You may have read that Louisiana’s famous, controversial, ballyhooed Recovery School District has been dissolved. Eleven years after Hurricane Katrina, the district comprised of charter schools is being returned to the districts from which they were drawn. Most are in New Orleans and will be returned to the Orleans Parish School Board.
Can it be true? Are the charter champions really giving up their struggle? John White knows. He is the State Commissioner who regularly boasts about the miracle of the RSD. But he is not telling.
Michael Klonsky has his doubts. So does Karran Harper Royal.
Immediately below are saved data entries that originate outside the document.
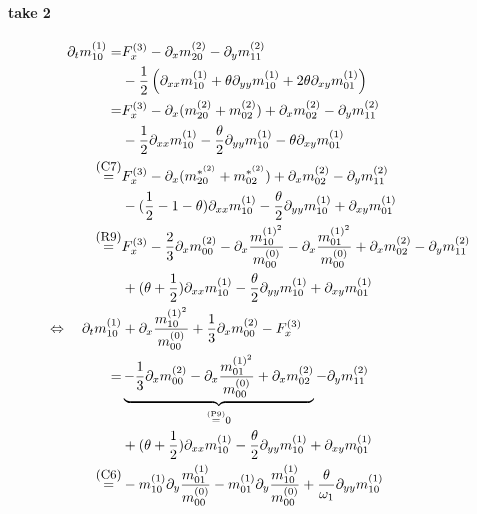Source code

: \documentclass{article}
\begin{document}
\newpage
\paragraph{take 2}
\begin{align*}
  \partial_t m_{10}^{(1)}
    =&
    F_x^{(3)}
    - \partial_x m_{20}^{(2)} - \partial_y m_{11}^{(2)} \\
    &
    - \frac{1}{2} \left(\partial_{xx} m_{10}^{(1)} + \theta\partial_{yy} m_{10}^{(1)} + 2\theta\partial_{xy} m_{01}^{(1)}\right)
    \\=&
    F_x^{(3)}
    - \partial_x (m_{20}^{(2)} + m_{02}^{(2)}) + \partial_x m_{02}^{(2)} - \partial_y m_{11}^{(2)}
    \\ &
    - \frac{1}{2} \partial_{xx} m_{10}^{(1)} - \frac{\theta}{2}\partial_{yy} m_{10}^{(1)} - \theta\partial_{xy} m_{01}^{(1)}
    \\ \overset{\text{\small(C7)}}{=} &
    F_x^{(3)}
    - \partial_x (m_{20}^{*^{(2)}} + m_{02}^{*^{(2)}}) + \partial_x m_{02}^{(2)} - \partial_y m_{11}^{(2)}
    \\ &
    - (\frac{1}{2}-1-\theta) \partial_{xx} m_{10}^{(1)} - \frac{\theta}{2}\partial_{yy} m_{10}^{(1)} + \partial_{xy} m_{01}^{(1)}
    \\ \overset{\text{\small(R9)}}{=} &
    F_x^{(3)}
    - \frac{2}{3}\partial_x m_{00}^{(2)}
    - \partial_x \frac{ m_{10}^{{(1)}^2}}{ m_{00}^{(0)}}
    - \partial_x \frac{ m_{01}^{{(1)}^2}}{ m_{00}^{(0)}}
    + \partial_x m_{02}^{(2)} - \partial_y m_{11}^{(2)}
    \\ &
    + (\theta + \frac{1}{2}) \partial_{xx} m_{10}^{(1)} - \frac{\theta}{2}\partial_{yy} m_{10}^{(1)} + \partial_{xy} m_{01}^{(1)}
    \\\Leftrightarrow\quad   \partial_t m_{10}^{(1)} &
    + \partial_x \frac{ m_{10}^{{(1)}^2}}{ m_{00}^{(0)}}
    + \frac{1}{3}\partial_x m_{00}^{(2)}
    - F_x^{(3)}
    \\ = &
    \underbrace{- \frac{1}{3}\partial_x m_{00}^{(2)}
    - \partial_x \frac{ m_{01}^{{(1)}^2}}{ m_{00}^{(0)}}
    + \partial_x m_{02}^{(2)}}_{\overset{\text{\tiny(P9)}}{=} 0}
    - \partial_y m_{11}^{(2)}
    \\ &
    + (\theta + \frac{1}{2}) \partial_{xx} m_{10}^{(1)} - \frac{\theta}{2}\partial_{yy} m_{10}^{(1)} + \partial_{xy} m_{01}^{(1)}
    \\ \overset{\text{\small(C6)}}{=} &
    -m_{10}^{(1)}\partial_y \frac{ m_{01}^{(1)}}{m_{00}^{(0)}}
    -m_{01}^{(1)}\partial_y \frac{ m_{10}^{(1)}}{m_{00}^{(0)}}
    + \frac{\theta}{\omega_1}\partial_{yy} m_{10}^{(1)}

\end{align*}
\end{document}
Mercedes Schneider has written two versions.
Here is a brief overview.
Here is her close analysis of the law.
What a waste of time and money, and what an insult to the public school teachers that lost their careers.
Hey, it’s all about that vaunted free market philosophy, no not philosophy but metaphysics.
What gets returned – charter schools? Are charters going to close and be replaced by public schools? I haven’t read the article yet; will do, but those are the questions that readily come to mind. New Jersey is poised to return control from the State to Newark, and the State is in a frenzy to open more charters. When it returns local control, what is left?
Read it again, carefully. “Schools will be returned to districts…..and Supts. must come up with a plan…”.
Seems like this means back to square one, public schools will be public, not charter. Hope they are reconstituted to be more effective for all those inner city students than before the levees burst. And that they don’t buy any Neal Bush text books.
So much for Green Dot and all the other frauds who took the money and ran.
Ellen,
I think the charter schools in NOLA will remain charter schools, not public schools. The only way they lose their autonomy is if they want to.